__INSTRUCTIONS FOR THE TASK__
Collect all lines below with the string "ontologies".

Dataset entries
--------------------------------

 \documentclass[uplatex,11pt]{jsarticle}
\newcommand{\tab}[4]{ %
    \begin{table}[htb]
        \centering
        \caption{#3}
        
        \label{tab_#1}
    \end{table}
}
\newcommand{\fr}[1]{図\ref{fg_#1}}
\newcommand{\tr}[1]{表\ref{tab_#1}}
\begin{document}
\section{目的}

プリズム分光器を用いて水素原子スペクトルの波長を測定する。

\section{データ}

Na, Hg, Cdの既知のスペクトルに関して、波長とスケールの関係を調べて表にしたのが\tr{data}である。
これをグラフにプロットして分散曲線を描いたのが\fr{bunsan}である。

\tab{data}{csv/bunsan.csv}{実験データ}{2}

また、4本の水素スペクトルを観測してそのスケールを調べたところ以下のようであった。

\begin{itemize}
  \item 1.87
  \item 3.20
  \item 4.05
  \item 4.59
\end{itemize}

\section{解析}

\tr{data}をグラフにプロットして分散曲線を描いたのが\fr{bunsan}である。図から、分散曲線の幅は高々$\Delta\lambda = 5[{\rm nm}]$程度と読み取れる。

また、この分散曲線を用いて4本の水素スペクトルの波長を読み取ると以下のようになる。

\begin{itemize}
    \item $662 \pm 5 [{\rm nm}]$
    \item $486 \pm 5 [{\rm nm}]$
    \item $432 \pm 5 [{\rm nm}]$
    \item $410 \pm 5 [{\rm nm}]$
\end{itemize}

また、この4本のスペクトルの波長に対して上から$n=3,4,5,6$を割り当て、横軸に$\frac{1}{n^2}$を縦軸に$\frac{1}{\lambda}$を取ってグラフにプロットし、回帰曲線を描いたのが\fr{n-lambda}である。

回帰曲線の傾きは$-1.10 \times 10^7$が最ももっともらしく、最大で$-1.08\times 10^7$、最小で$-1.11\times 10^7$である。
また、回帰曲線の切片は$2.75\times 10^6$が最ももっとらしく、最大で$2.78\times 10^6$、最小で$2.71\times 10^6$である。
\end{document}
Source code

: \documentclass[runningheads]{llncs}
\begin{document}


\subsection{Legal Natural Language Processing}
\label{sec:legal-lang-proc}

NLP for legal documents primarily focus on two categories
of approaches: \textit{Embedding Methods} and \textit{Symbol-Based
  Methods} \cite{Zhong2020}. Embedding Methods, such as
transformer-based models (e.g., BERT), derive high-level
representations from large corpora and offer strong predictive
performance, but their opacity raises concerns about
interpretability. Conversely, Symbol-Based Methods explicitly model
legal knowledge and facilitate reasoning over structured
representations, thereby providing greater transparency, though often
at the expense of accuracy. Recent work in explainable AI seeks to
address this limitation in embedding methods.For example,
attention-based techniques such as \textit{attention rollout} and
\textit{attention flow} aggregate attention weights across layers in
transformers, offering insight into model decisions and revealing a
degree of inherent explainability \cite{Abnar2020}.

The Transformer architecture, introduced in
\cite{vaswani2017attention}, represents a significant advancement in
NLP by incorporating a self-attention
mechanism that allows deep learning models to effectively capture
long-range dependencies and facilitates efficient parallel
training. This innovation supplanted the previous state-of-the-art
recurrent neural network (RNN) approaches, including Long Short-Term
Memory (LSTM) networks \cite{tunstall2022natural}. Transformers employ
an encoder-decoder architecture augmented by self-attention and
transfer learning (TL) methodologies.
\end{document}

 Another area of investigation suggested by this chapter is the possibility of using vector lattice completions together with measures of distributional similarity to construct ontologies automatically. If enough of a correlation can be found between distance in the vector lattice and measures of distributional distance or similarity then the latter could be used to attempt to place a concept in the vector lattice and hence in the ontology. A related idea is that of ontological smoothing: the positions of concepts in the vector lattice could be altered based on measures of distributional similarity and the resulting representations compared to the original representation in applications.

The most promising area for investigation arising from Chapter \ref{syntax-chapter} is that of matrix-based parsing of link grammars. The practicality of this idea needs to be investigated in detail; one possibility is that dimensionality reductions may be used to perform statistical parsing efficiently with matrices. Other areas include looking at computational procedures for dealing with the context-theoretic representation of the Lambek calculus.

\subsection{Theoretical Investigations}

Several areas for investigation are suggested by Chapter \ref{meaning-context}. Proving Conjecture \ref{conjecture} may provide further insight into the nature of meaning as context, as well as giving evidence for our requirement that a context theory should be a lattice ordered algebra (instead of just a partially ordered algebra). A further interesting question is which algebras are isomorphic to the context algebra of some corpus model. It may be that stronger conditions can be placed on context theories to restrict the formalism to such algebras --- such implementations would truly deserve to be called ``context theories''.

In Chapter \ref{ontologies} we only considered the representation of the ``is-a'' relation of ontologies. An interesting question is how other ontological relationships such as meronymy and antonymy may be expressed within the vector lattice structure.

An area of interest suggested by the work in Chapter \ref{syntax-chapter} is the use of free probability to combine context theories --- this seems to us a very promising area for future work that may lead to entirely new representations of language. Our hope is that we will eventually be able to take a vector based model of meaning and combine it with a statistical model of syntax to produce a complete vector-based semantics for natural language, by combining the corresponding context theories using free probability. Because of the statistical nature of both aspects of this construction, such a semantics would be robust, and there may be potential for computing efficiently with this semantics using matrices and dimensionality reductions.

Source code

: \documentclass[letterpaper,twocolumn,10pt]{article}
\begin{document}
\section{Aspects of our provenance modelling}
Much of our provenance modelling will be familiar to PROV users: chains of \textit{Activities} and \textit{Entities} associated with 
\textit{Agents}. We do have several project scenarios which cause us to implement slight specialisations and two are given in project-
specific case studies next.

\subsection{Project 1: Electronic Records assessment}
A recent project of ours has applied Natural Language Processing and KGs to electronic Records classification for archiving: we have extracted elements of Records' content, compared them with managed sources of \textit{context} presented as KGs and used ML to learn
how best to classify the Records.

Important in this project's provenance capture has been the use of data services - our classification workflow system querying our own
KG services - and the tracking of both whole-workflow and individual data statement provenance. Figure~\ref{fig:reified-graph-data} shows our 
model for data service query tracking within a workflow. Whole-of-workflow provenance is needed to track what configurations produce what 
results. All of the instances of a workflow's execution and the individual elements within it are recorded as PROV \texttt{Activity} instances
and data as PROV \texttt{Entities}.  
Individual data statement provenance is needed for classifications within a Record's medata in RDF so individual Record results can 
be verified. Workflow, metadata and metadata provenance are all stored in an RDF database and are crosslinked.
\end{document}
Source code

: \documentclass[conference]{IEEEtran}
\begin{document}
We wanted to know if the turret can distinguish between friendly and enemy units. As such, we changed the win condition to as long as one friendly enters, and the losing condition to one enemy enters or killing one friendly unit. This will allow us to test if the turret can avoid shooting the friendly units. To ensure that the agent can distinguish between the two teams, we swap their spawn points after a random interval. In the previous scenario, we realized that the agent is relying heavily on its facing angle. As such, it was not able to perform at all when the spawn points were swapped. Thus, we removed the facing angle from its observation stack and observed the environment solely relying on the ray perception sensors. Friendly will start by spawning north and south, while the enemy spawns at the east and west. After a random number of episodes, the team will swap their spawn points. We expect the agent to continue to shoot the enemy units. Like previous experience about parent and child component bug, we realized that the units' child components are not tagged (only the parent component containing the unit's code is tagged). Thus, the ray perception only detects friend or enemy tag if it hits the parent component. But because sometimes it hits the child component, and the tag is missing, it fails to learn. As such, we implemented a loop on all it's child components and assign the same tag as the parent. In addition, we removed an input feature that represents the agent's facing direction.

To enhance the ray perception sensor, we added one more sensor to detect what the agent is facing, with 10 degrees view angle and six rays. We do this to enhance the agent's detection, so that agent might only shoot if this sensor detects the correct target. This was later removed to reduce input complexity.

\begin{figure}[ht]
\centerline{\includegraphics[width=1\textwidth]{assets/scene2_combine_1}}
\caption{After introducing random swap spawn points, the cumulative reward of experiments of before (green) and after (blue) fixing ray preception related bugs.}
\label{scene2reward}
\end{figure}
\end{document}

--------------------------------

__RESPONSE FOR THIS EXERCISE__
 Another area of investigation suggested by this chapter is the possibility of using vector lattice completions together with measures of distributional similarity to construct ontologies automatically. If enough of a correlation can be found between distance in the vector lattice and measures of distributional distance or similarity then the latter could be used to attempt to place a concept in the vector lattice and hence in the ontology. A related idea is that of ontological smoothing: the positions of concepts in the vector lattice could be altered based on measures of distributional similarity and the resulting representations compared to the original representation in applications.
In Chapter \ref{ontologies} we only considered the representation of the ``is-a'' relation of ontologies. An interesting question is how other ontological relationships such as meronymy and antonymy may be expressed within the vector lattice structure.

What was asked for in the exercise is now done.